More paramedics are needed in the city due to year-on-year increases in demand and a move to more registered healthcare professionals overseeing patient care.

The shortage of skilled British paramedics has prompted an aggressive bid to entice Australian paramedics to make the move. The London Ambulance Service is hoping to sign up 250 new recruits at a series of interviews in Australia next month.

Some Australian ambulance officers have already taken the plunge.

Verity Reinke describes the move from Adelaide to Europe’s biggest city as “an incredible change”.

“There are better opportunities for career progression here than anywhere else and being exposed to more diverse cases and more exciting challenges is really improving my clinical skills.

“Nothing can beat the experience of working in this city. It’s busier, faster and more exciting than anywhere else.”

Claire Anderson says working Europe’s largest and most densely populated city – with a population of 8.3 million people – is a different feeling. 

“The jobs in Australia would probably be different to the jobs in London,” she told SBS World News.

“One minute you go to someone who has cut their finger or grazed their knee after falling off a skateboard; and the next minute you can go to a cardiac arrest in a public place, say in the middle of Oxford Street, where there is a couple of hundred people watching you.”

Ben Jones says the emergency calls are unpredictable and keep the officers on their toes. 

“You never know what is going to come down the screen next and what you’re going to be sent to.
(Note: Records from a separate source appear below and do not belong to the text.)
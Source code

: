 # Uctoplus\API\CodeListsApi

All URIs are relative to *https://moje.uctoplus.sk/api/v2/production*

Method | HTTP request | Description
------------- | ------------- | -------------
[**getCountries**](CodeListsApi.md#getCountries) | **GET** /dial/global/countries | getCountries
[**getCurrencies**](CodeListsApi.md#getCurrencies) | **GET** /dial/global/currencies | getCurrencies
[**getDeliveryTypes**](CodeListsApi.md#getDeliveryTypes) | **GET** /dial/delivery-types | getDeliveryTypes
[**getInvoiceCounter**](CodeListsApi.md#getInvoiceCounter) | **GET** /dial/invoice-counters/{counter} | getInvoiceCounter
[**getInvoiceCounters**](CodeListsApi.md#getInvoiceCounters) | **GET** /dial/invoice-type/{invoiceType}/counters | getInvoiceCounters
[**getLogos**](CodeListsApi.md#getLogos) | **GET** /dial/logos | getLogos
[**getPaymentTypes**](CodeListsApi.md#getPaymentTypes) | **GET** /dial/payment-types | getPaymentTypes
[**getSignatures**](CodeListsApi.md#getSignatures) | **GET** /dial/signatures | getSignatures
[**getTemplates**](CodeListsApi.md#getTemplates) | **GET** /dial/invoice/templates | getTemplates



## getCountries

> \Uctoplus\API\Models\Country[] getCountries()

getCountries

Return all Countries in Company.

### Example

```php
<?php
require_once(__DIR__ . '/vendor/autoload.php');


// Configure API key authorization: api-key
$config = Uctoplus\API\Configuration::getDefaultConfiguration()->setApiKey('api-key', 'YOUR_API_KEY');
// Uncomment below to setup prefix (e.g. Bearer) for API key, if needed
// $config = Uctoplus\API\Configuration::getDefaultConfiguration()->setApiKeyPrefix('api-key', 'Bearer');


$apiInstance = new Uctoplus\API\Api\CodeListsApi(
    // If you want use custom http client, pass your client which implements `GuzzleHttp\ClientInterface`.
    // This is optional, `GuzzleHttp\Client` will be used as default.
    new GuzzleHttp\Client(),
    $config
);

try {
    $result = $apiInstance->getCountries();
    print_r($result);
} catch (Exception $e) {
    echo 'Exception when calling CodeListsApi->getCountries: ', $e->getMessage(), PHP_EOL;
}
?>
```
It’s really busy so you build up a lot of experience really, really quickly.”

The push for Australian paramedics is a practical approach to meeting London’s shortfall. While training a new paramedic from scratch takes up to three years, retraining those from overseas is far quicker, requiring only a short four-week conversion course.

London Ambulance Service director of operations Jason Killens says the service deals with about 3,000 emergencies everyday. 

He says the growing demand has forced them to actively recruit overseas for the first time.

“We’re looking to recruit paramedics from Australia where the skills and training closely match those in the UK,” he said.

“Aussie paramedics coming here to London can of course benefit from great opportunities and experience that we can offer as the biggest ambulance service here in the UK and indeed globally.” 

He says the breadth of tasks are diverse as staff are divided into teams: special events, flight paramedics, cycle response unit and fast response cars. 

“As the largest city in Europe and one of the most densely populated, the work of London paramedics is fast paced, but nowhere else will you experience such diversity. This month alone, we’ve treated tens of thousands of patients, including those at music concerts in Hyde Park and at Tour de France which came through London.”

Australian paramedics who make the switch can expect to earn around $75,000 a year.